[Opening RECORDS FOR THE TASK section]

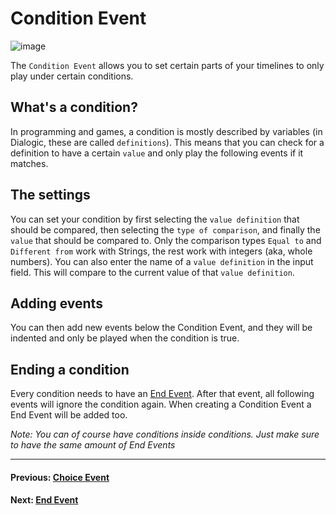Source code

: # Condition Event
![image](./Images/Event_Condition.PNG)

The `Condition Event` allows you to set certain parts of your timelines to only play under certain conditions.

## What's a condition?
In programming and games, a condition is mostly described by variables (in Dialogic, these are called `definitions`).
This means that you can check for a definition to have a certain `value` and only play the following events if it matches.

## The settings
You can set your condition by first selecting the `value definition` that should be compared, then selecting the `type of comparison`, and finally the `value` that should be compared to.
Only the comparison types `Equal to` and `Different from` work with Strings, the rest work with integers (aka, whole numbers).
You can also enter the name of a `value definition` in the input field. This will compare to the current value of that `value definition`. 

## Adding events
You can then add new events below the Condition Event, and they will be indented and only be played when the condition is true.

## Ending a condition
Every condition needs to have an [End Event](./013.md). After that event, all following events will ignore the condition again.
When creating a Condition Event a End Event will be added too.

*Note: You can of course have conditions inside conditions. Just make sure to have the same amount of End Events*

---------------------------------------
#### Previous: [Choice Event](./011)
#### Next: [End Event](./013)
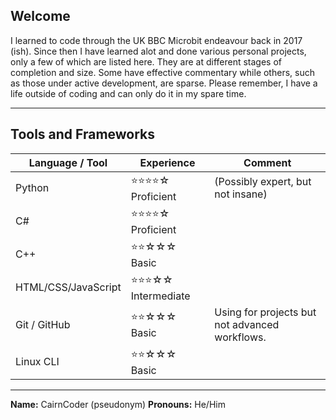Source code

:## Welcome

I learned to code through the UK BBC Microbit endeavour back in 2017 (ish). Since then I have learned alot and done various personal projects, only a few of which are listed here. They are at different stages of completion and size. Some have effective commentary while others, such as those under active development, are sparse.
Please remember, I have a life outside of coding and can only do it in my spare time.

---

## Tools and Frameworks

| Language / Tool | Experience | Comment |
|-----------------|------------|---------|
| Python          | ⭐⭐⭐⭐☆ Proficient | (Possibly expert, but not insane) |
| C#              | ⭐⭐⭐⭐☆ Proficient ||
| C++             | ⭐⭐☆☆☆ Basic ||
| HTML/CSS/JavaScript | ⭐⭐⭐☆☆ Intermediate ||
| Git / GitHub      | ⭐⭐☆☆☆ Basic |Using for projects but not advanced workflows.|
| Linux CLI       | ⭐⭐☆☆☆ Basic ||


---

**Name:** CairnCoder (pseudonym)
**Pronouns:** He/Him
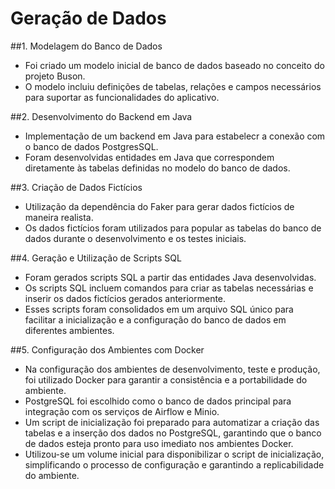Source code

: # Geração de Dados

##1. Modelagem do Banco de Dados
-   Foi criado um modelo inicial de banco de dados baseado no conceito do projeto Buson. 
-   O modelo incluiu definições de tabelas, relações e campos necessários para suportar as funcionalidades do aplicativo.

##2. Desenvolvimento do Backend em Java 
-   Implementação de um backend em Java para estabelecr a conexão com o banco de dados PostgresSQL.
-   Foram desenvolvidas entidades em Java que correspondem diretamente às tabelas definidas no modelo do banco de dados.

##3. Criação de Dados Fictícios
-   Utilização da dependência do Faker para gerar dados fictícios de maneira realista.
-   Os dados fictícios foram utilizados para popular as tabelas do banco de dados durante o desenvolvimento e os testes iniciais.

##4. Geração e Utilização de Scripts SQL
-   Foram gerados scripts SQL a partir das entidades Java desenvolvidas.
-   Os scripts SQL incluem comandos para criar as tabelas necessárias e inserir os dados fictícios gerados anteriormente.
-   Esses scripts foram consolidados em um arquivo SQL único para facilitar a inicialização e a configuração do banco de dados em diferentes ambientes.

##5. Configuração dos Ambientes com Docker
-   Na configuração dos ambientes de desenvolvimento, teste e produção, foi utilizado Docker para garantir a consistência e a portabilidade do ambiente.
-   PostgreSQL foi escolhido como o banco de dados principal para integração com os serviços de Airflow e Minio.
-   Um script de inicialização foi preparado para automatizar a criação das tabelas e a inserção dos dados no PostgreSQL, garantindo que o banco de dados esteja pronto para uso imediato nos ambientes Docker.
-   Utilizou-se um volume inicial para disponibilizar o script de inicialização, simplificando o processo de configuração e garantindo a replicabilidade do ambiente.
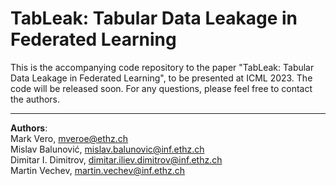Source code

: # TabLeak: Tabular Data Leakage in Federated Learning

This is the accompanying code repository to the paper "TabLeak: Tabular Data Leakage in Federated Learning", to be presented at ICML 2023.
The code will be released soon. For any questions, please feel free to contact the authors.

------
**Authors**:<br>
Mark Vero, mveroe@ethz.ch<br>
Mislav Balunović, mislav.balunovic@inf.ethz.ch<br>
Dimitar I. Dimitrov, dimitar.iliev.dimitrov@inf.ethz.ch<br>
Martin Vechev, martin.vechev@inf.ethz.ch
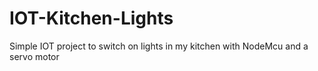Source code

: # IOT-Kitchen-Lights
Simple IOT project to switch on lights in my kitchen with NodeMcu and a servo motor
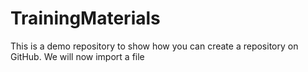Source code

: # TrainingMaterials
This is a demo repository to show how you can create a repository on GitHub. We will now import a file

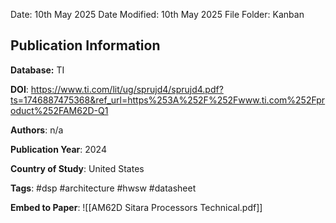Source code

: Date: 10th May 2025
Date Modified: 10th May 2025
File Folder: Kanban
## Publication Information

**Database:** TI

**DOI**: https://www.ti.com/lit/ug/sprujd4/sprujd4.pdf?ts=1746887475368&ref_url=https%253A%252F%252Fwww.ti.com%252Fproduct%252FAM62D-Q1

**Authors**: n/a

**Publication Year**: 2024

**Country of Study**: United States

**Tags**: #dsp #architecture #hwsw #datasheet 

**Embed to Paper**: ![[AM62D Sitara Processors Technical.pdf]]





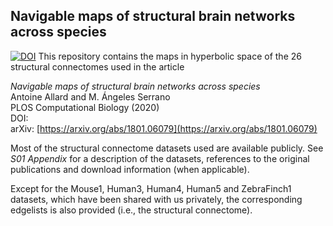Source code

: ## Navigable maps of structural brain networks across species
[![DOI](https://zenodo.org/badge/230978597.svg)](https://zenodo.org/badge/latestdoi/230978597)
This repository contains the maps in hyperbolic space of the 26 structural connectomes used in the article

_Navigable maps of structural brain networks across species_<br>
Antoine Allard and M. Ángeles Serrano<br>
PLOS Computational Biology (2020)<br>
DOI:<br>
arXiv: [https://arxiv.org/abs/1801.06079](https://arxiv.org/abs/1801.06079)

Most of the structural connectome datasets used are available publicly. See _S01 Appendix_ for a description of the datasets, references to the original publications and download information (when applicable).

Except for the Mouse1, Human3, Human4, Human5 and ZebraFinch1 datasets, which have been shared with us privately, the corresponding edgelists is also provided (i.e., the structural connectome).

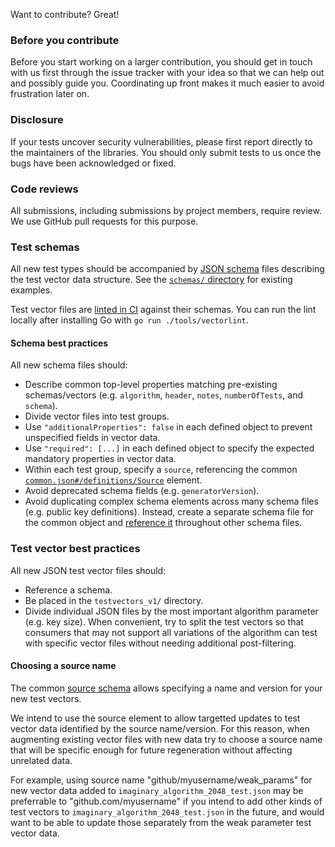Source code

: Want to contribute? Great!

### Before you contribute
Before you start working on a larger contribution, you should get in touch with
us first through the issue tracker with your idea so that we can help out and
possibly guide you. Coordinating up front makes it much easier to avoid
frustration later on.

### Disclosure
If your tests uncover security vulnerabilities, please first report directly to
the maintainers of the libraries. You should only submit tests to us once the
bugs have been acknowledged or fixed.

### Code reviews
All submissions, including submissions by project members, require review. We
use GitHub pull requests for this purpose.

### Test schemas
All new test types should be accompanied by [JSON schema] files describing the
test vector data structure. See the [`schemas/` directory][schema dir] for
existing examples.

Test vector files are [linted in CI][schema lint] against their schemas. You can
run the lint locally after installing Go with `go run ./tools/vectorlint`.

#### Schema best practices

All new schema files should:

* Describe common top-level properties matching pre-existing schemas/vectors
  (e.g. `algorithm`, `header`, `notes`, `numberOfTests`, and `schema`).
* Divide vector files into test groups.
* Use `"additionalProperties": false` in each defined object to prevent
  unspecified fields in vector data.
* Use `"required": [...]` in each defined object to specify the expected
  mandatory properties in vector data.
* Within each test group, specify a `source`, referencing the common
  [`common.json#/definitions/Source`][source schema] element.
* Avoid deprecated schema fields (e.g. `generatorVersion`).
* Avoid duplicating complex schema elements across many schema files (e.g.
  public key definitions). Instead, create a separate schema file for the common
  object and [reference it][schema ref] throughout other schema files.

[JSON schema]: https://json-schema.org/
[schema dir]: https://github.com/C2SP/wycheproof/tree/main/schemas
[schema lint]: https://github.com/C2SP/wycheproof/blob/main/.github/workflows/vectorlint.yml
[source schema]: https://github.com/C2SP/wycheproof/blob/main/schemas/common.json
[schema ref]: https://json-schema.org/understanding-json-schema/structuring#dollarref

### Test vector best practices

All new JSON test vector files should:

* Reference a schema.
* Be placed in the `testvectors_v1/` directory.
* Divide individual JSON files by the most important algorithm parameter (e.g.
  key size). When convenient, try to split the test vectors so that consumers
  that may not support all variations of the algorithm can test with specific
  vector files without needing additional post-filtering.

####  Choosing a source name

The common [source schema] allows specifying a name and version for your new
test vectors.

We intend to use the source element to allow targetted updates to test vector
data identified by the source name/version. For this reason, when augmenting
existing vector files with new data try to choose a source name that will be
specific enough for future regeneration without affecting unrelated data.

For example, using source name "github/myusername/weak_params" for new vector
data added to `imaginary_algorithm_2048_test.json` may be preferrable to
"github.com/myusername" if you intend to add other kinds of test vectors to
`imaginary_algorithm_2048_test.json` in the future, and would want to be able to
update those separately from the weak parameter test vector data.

[Closing RECORDS FOR THE TASK section]

**WORK ITEM**
Whenever a line includes the word "also", pull it out of the entries.

**ANSWER FOR THE TASK**
You can also enter the name of a `value definition` in the input field. This will compare to the current value of that `value definition`. 
Except for the Mouse1, Human3, Human4, Human5 and ZebraFinch1 datasets, which have been shared with us privately, the corresponding edgelists is also provided (i.e., the structural connectome).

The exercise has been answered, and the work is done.